▶ Task goal
Print the listing below a second time, exactly, and omit its images.

___

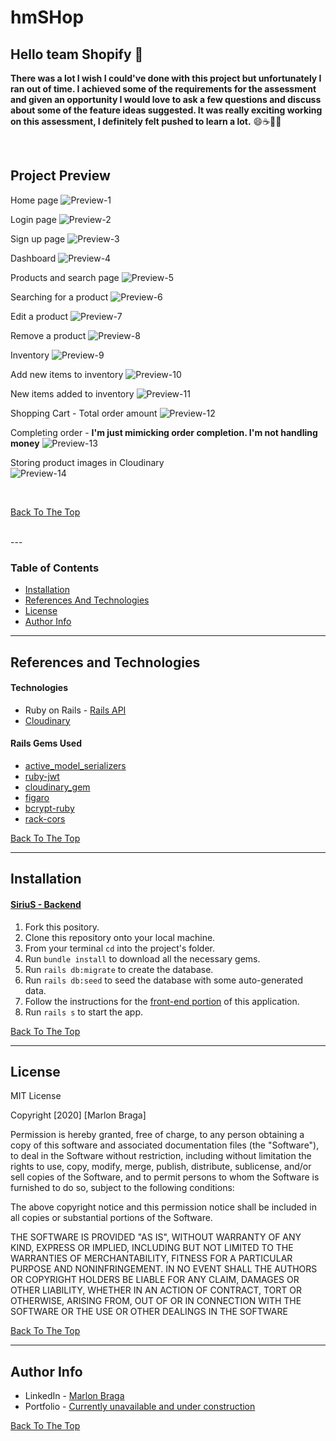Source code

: # hmSHop

## Hello team Shopify :wave:

__There was a lot I wish I could've done with this project but unfortunately I ran out of time. I achieved some of the requirements for the assessment and given an opportunity I would love to ask a few questions and discuss about some of the feature ideas suggested. It was really exciting working on this assessment, I definitely felt pushed to learn a lot.__ :smile::coffee::technologist:

<br />

## Project Preview 

Home page
![Preview-1](https://res.cloudinary.com/dloh9txdc/image/upload/v1610680028/General%20Projects/Screen_Shot_2021-01-14_at_10.01.25_PM_zuydvb.png)

Login page
![Preview-2](https://res.cloudinary.com/dloh9txdc/image/upload/v1610680028/General%20Projects/Screen_Shot_2021-01-14_at_10.02.20_PM_wke99n.png)

Sign up page
![Preview-3](https://res.cloudinary.com/dloh9txdc/image/upload/v1610680029/General%20Projects/Screen_Shot_2021-01-14_at_10.02.31_PM_wnjh7g.png)

Dashboard
![Preview-4](https://res.cloudinary.com/dloh9txdc/image/upload/v1610947481/General%20Projects/Screen_Shot_2021-01-18_at_12.15.01_AM_irevzl.png)

Products and search page
![Preview-5](https://res.cloudinary.com/dloh9txdc/image/upload/v1610947481/General%20Projects/Screen_Shot_2021-01-18_at_12.15.16_AM_cpshrg.png)

Searching for a product
![Preview-6](https://res.cloudinary.com/dloh9txdc/image/upload/v1610947482/General%20Projects/Screen_Shot_2021-01-18_at_12.15.30_AM_nas791.png)

Edit a product
![Preview-7](https://res.cloudinary.com/dloh9txdc/image/upload/v1610947482/General%20Projects/Screen_Shot_2021-01-18_at_12.21.13_AM_glyswf.png)

Remove a product
![Preview-8](https://res.cloudinary.com/dloh9txdc/image/upload/v1610947482/General%20Projects/Screen_Shot_2021-01-18_at_12.21.04_AM_ovzrk6.png)

Inventory
![Preview-9](https://res.cloudinary.com/dloh9txdc/image/upload/v1610947482/General%20Projects/Screen_Shot_2021-01-18_at_12.15.40_AM_aep9pu.png)

Add new items to inventory
![Preview-10](https://res.cloudinary.com/dloh9txdc/image/upload/v1610947481/General%20Projects/Screen_Shot_2021-01-18_at_12.20.36_AM_uosrxj.png)

New items added to inventory
![Preview-11](https://res.cloudinary.com/dloh9txdc/image/upload/v1610947481/General%20Projects/Screen_Shot_2021-01-18_at_12.19.57_AM_cgoprs.png)

Shopping Cart - Total order amount
![Preview-12](https://res.cloudinary.com/dloh9txdc/image/upload/v1610947481/General%20Projects/Screen_Shot_2021-01-18_at_12.22.00_AM_hwwb0h.png)

Completing order - __I'm just mimicking order completion. I'm not handling money__
![Preview-13](https://res.cloudinary.com/dloh9txdc/image/upload/v1610947481/General%20Projects/Screen_Shot_2021-01-18_at_12.22.10_AM_yevlcw.png)

Storing product images in Cloudinary <br />
![Preview-14](https://res.cloudinary.com/dloh9txdc/image/upload/v1610947481/General%20Projects/Screen_Shot_2021-01-18_at_12.23.29_AM_tlfqxn.png)

<br />

[Back To The Top](#hmsHop)

<br />
---

### Table of Contents

- [Installation](#installation)
- [References And Technologies](#references-and-technologies)
- [License](#license)
- [Author Info](#author-info)

---

## References and Technologies

#### Technologies

- Ruby on Rails - [Rails API](https://guides.rubyonrails.org/api_app.html)
- [Cloudinary](https://cloudinary.com/)

#### Rails Gems Used

- [active_model_serializers](https://github.com/rails-api/active_model_serializers)
- [ruby-jwt](https://github.com/jwt/ruby-jwt)
- [cloudinary_gem](https://github.com/cloudinary/cloudinary_gem)
- [figaro](https://github.com/laserlemon/figaro)
- [bcrypt-ruby](https://github.com/codahale/bcrypt-ruby)
- [rack-cors](https://github.com/cyu/rack-cors)

[Back To The Top](#hmsHop)

---

## Installation

#### [SiriuS - Backend](https://github.com/mrdbrg/hmShop-backend-Shopify-assessment)

1. Fork this pository.
1. Clone this repository onto your local machine.
1. From your terminal `cd` into the project's folder.
1. Run `bundle install` to download all the necessary gems.
1. Run `rails db:migrate` to create the database.
1. Run `rails db:seed` to seed the database with some auto-generated data.
1. Follow the instructions for the [front-end portion](https://github.com/mrdbrg/hmShop-frontend-Shopify-assessment) of this application. 
1. Run `rails s` to start the app.

[Back To The Top](#hmsHop)

---

## License

MIT License

Copyright [2020] [Marlon Braga]

Permission is hereby granted, free of charge, to any person obtaining a copy of this software and associated documentation files (the "Software"), to deal in the Software without restriction, including without limitation the rights to use, copy, modify, merge, publish, distribute, sublicense, and/or sell copies of the Software, and to permit persons to whom the Software is furnished to do so, subject to the following conditions:

The above copyright notice and this permission notice shall be included in all copies or substantial portions of the Software.

THE SOFTWARE IS PROVIDED "AS IS", WITHOUT WARRANTY OF ANY KIND, EXPRESS OR IMPLIED, INCLUDING BUT NOT LIMITED TO THE WARRANTIES OF MERCHANTABILITY, FITNESS FOR A PARTICULAR PURPOSE AND NONINFRINGEMENT. IN NO EVENT SHALL THE AUTHORS OR COPYRIGHT HOLDERS BE LIABLE FOR ANY CLAIM, DAMAGES OR OTHER LIABILITY, WHETHER IN AN ACTION OF CONTRACT, TORT OR OTHERWISE, ARISING FROM, OUT OF OR IN CONNECTION WITH THE SOFTWARE OR THE USE OR OTHER DEALINGS IN THE SOFTWARE

[Back To The Top](#hmsHop)

---

## Author Info

- LinkedIn - [Marlon Braga](https://www.linkedin.com/in/marlon-braga/)
- Portfolio - [Currently unavailable and under construction](https://www.youtube.com/watch?v=oHg5SJYRHA0&ab_channel=cotter548)

[Back To The Top](#hmsHop)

___

▶ Solution for this problem
Source code

: # hmSHop

## Hello team Shopify :wave:

__There was a lot I wish I could've done with this project but unfortunately I ran out of time. I achieved some of the requirements for the assessment and given an opportunity I would love to ask a few questions and discuss about some of the feature ideas suggested. It was really exciting working on this assessment, I definitely felt pushed to learn a lot.__ :smile::coffee::technologist:

<br />

## Project Preview 

Home page
![Preview-1](https://res.cloudinary.com/dloh9txdc/image/upload/v1610680028/General%20Projects/Screen_Shot_2021-01-14_at_10.01.25_PM_zuydvb.png)

Login page
![Preview-2](https://res.cloudinary.com/dloh9txdc/image/upload/v1610680028/General%20Projects/Screen_Shot_2021-01-14_at_10.02.20_PM_wke99n.png)

Sign up page
![Preview-3](https://res.cloudinary.com/dloh9txdc/image/upload/v1610680029/General%20Projects/Screen_Shot_2021-01-14_at_10.02.31_PM_wnjh7g.png)

Dashboard
![Preview-4](https://res.cloudinary.com/dloh9txdc/image/upload/v1610947481/General%20Projects/Screen_Shot_2021-01-18_at_12.15.01_AM_irevzl.png)

Products and search page
![Preview-5](https://res.cloudinary.com/dloh9txdc/image/upload/v1610947481/General%20Projects/Screen_Shot_2021-01-18_at_12.15.16_AM_cpshrg.png)

Searching for a product
![Preview-6](https://res.cloudinary.com/dloh9txdc/image/upload/v1610947482/General%20Projects/Screen_Shot_2021-01-18_at_12.15.30_AM_nas791.png)

Edit a product
![Preview-7](https://res.cloudinary.com/dloh9txdc/image/upload/v1610947482/General%20Projects/Screen_Shot_2021-01-18_at_12.21.13_AM_glyswf.png)

Remove a product
![Preview-8](https://res.cloudinary.com/dloh9txdc/image/upload/v1610947482/General%20Projects/Screen_Shot_2021-01-18_at_12.21.04_AM_ovzrk6.png)

Inventory
![Preview-9](https://res.cloudinary.com/dloh9txdc/image/upload/v1610947482/General%20Projects/Screen_Shot_2021-01-18_at_12.15.40_AM_aep9pu.png)

Add new items to inventory
![Preview-10](https://res.cloudinary.com/dloh9txdc/image/upload/v1610947481/General%20Projects/Screen_Shot_2021-01-18_at_12.20.36_AM_uosrxj.png)

New items added to inventory
![Preview-11](https://res.cloudinary.com/dloh9txdc/image/upload/v1610947481/General%20Projects/Screen_Shot_2021-01-18_at_12.19.57_AM_cgoprs.png)

Shopping Cart - Total order amount
![Preview-12](https://res.cloudinary.com/dloh9txdc/image/upload/v1610947481/General%20Projects/Screen_Shot_2021-01-18_at_12.22.00_AM_hwwb0h.png)

Completing order - __I'm just mimicking order completion. I'm not handling money__
![Preview-13](https://res.cloudinary.com/dloh9txdc/image/upload/v1610947481/General%20Projects/Screen_Shot_2021-01-18_at_12.22.10_AM_yevlcw.png)

Storing product images in Cloudinary <br />
![Preview-14](https://res.cloudinary.com/dloh9txdc/image/upload/v1610947481/General%20Projects/Screen_Shot_2021-01-18_at_12.23.29_AM_tlfqxn.png)

<br />

[Back To The Top](#hmsHop)

<br />
---

### Table of Contents

- [Installation](#installation)
- [References And Technologies](#references-and-technologies)
- [License](#license)
- [Author Info](#author-info)

---

## References and Technologies

#### Technologies

- Ruby on Rails - [Rails API](https://guides.rubyonrails.org/api_app.html)
- [Cloudinary](https://cloudinary.com/)

#### Rails Gems Used

- [active_model_serializers](https://github.com/rails-api/active_model_serializers)
- [ruby-jwt](https://github.com/jwt/ruby-jwt)
- [cloudinary_gem](https://github.com/cloudinary/cloudinary_gem)
- [figaro](https://github.com/laserlemon/figaro)
- [bcrypt-ruby](https://github.com/codahale/bcrypt-ruby)
- [rack-cors](https://github.com/cyu/rack-cors)

[Back To The Top](#hmsHop)

---

## Installation

#### [SiriuS - Backend](https://github.com/mrdbrg/hmShop-backend-Shopify-assessment)

1. Fork this pository.
1. Clone this repository onto your local machine.
1. From your terminal `cd` into the project's folder.
1. Run `bundle install` to download all the necessary gems.
1. Run `rails db:migrate` to create the database.
1. Run `rails db:seed` to seed the database with some auto-generated data.
1. Follow the instructions for the [front-end portion](https://github.com/mrdbrg/hmShop-frontend-Shopify-assessment) of this application. 
1. Run `rails s` to start the app.

[Back To The Top](#hmsHop)

---

## License

MIT License

Copyright [2020] [Marlon Braga]

Permission is hereby granted, free of charge, to any person obtaining a copy of this software and associated documentation files (the "Software"), to deal in the Software without restriction, including without limitation the rights to use, copy, modify, merge, publish, distribute, sublicense, and/or sell copies of the Software, and to permit persons to whom the Software is furnished to do so, subject to the following conditions:

The above copyright notice and this permission notice shall be included in all copies or substantial portions of the Software.

THE SOFTWARE IS PROVIDED "AS IS", WITHOUT WARRANTY OF ANY KIND, EXPRESS OR IMPLIED, INCLUDING BUT NOT LIMITED TO THE WARRANTIES OF MERCHANTABILITY, FITNESS FOR A PARTICULAR PURPOSE AND NONINFRINGEMENT. IN NO EVENT SHALL THE AUTHORS OR COPYRIGHT HOLDERS BE LIABLE FOR ANY CLAIM, DAMAGES OR OTHER LIABILITY, WHETHER IN AN ACTION OF CONTRACT, TORT OR OTHERWISE, ARISING FROM, OUT OF OR IN CONNECTION WITH THE SOFTWARE OR THE USE OR OTHER DEALINGS IN THE SOFTWARE

[Back To The Top](#hmsHop)

---

## Author Info

- LinkedIn - [Marlon Braga](https://www.linkedin.com/in/marlon-braga/)
- Portfolio - [Currently unavailable and under construction](https://www.youtube.com/watch?v=oHg5SJYRHA0&ab_channel=cotter548)

[Back To The Top](#hmsHop)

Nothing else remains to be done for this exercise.